By Jordan Ruimy
It’s no secret that Hollywood, a money making machine that takes pride in its left-wing ideals, has had major issues with homophobic-like behavior in the past and present. This is not to say that things have gotten worse.
In the 1950’s Hollywood actor Rock Hudson, the Brad Pitt of his generation, hid his homosexuality and got married to Phyllis Gates in an attempt to dispel any rumors. There wasn’t any actual proof that Hudson was gay until his death from AIDS in the 80’s, when close friends came out to confirm that the rumors were true. Hudson even blamed contracting AIDS on a botched blood transfusion at the hospital. He lived with the secret his entire life, and chances are there are other current Hollywood actors who are too.
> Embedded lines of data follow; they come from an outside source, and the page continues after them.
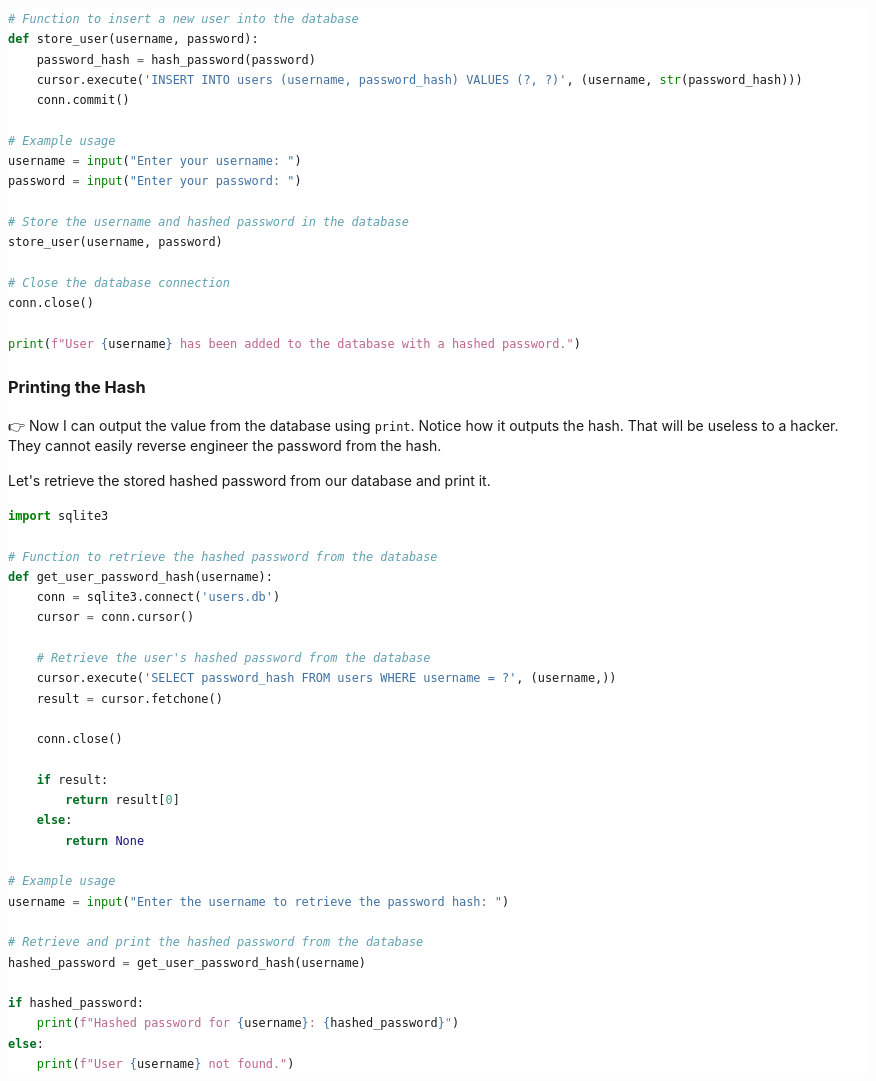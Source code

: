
 ```python
# Function to insert a new user into the database
def store_user(username, password):
    password_hash = hash_password(password)
    cursor.execute('INSERT INTO users (username, password_hash) VALUES (?, ?)', (username, str(password_hash)))
    conn.commit()

# Example usage
username = input("Enter your username: ")
password = input("Enter your password: ")

# Store the username and hashed password in the database
store_user(username, password)

# Close the database connection
conn.close()

print(f"User {username} has been added to the database with a hashed password.")
```


### Printing the Hash

👉 Now I can output the value from the database using `print`. Notice how it outputs the hash. That will be useless to a hacker. They cannot easily reverse engineer the password from the hash.

Let's retrieve the stored hashed password from our database and print it.

```python
import sqlite3

# Function to retrieve the hashed password from the database
def get_user_password_hash(username):
    conn = sqlite3.connect('users.db')
    cursor = conn.cursor()
    
    # Retrieve the user's hashed password from the database
    cursor.execute('SELECT password_hash FROM users WHERE username = ?', (username,))
    result = cursor.fetchone()
    
    conn.close()
    
    if result:
        return result[0]
    else:
        return None

# Example usage
username = input("Enter the username to retrieve the password hash: ")

# Retrieve and print the hashed password from the database
hashed_password = get_user_password_hash(username)

if hashed_password:
    print(f"Hashed password for {username}: {hashed_password}")
else:
    print(f"User {username} not found.")
```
Of course, there are plenty of big names that have come out. Neil Patrick Harris, Elton John, Jodie Foster, Ricky Martin and Lance Bass among others. Yet all the names mentioned above have denied their homosexuality at one point or another, and some have not even made an official statement.
What gives? Is it a death wish on their career to do so? I thought our society opened up the last decade to homosexuality, or maybe we are still in the same position as when we started.
Are there any Rock Hudson’s working right now in Hollywood? James Franco, Tom Cruise and Ryan Seacrest come to mind as far as gossiped upon celebrities. The latest rumors involve John Travolta. The Grease and Saturday Night Fever star has spent a nightmarish past few weeks, flooded with rumors and insinuations that he has had sexual encounters with other men.
The media is focusing on Travolta’s sexuality and not the fact that he is a married man with 2 children. The media is more concerned with the dramatic possibility that maybe, just maybe he could be - shock - a homosexual! Yet there’s a lot more at stake here than just someone’s closeted homosexuality. His family is facing hard times with these rumors as they try to cope with the media firestorm that’s been happening. It’s not easy. Just ask Tom Cruise, who has had to face these same rumors his entire career, married to two different women and having kids of his own during that time period.
It is rumors like these that create a stigma around any association with the LGBT community. What it does is instill fear in any closeted celebrity that wants to come out and enjoy a free life devoid of any secrets. The media is to blame for its horrendous coverage of homosexuality in the industry, in which they portray the rumored gay celebs as liars or cheats on the public.
They also make a big deal out of gossiping about who is gay and who is not gay, as if it would change the perception we have of the given celebrity. This is in a way what Rock Hudson feared the most - he knew that if he came out, his career just wouldn’t be the same again. Of course there’s a big difference with the mainstream’s perception of homosexuality today compared to that of 1950’s, yet some examples might refute this theory.
Singers such as Ricky Martin, Clay Aiken and Lance Bass had their careers destroyed once they publicly came out, as if our media and the public felt cheated by their denials all these years and couldn’t handle the fact that they lied to them. Other examples include Rosie O’Donnell’s public outing on her once mega popular daytime talk show and the low ratings -and eventual cancellation - that followed afterwards.
Hollywood can be nasty. It could champion gay-themed movies such as Brokeback Mountain and Milk one day but then ruin a gay actor’s career with an unfair backlash the other. Is it a coincidence that both Brokeback and Milk - while gay themed - featured a mostly straight cast pretending to be gay? Would a gay cast make it too difficult for the film to be accepted by the mainstream?
It’s this type of artificialness that has marred Hollywood’s image for the last century and prevented more actors from fully coming out, for if they did come out, negative consequences could surely arise concerning their careers. Rock Hudson saw the bigotry and plastic that came with the industry and pretended to be someone else to further save his career and live what was supposed to be a “normal” life to the viewing public. Many are still doing it today.
If Rock were alive today and saw modern Hollywood, he’d notice that positive changes have indeed occurred - but that there is still much work to be done.